EXERCISE MATERIALS:
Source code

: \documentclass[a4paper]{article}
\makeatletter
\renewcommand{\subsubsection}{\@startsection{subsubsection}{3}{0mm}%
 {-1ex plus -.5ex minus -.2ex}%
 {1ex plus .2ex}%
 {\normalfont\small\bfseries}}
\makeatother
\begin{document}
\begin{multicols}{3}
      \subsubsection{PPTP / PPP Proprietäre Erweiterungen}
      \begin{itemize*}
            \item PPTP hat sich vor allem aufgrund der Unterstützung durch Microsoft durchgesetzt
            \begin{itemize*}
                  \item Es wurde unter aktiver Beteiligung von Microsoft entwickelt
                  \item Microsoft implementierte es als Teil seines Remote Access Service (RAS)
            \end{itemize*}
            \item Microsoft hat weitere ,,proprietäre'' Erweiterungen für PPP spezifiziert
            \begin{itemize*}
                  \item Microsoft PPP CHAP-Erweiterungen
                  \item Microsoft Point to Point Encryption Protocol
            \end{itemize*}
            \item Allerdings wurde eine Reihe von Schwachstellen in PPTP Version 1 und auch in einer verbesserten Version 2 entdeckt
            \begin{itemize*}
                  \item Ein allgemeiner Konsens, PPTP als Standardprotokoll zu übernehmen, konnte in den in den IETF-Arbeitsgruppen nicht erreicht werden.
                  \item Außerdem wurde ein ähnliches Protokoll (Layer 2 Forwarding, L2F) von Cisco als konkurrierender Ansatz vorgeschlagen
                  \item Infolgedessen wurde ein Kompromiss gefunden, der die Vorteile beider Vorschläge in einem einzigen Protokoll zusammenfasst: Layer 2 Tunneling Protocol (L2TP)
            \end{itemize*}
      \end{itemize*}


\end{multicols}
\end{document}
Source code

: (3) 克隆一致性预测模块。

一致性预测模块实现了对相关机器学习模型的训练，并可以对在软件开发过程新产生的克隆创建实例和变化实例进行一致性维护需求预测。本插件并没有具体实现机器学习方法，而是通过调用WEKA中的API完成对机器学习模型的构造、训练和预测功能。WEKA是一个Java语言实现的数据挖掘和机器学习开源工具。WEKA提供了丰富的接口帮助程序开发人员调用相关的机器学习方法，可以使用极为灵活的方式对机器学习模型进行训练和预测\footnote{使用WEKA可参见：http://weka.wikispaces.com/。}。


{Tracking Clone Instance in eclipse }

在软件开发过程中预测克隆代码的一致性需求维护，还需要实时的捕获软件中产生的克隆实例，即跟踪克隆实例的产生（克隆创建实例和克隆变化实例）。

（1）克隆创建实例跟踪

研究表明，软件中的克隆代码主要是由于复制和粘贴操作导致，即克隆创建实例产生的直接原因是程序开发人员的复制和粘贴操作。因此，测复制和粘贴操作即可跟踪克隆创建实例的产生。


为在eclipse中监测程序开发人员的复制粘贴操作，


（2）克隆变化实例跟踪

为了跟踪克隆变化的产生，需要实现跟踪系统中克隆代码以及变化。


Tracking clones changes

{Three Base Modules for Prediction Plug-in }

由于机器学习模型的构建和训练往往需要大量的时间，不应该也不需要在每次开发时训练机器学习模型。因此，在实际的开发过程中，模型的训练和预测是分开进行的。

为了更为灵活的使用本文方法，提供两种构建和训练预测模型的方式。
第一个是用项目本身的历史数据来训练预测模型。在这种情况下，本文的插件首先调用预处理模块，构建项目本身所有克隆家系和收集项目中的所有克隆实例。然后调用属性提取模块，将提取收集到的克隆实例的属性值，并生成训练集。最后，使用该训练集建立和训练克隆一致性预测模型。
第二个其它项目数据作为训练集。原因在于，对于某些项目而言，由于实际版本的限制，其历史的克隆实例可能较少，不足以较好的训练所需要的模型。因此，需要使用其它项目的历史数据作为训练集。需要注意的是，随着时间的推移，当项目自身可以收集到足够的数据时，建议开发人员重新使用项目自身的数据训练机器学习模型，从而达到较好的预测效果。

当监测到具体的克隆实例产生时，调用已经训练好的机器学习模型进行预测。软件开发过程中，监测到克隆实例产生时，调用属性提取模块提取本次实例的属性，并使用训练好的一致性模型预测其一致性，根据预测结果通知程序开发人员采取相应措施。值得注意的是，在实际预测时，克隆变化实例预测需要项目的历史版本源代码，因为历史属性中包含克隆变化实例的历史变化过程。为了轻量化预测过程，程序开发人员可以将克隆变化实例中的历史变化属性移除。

ABOUT THIS TASK: Report the number of lines in the listing that hold the string "Erweiterungen", and nothing else.

TASK OUTPUT: 3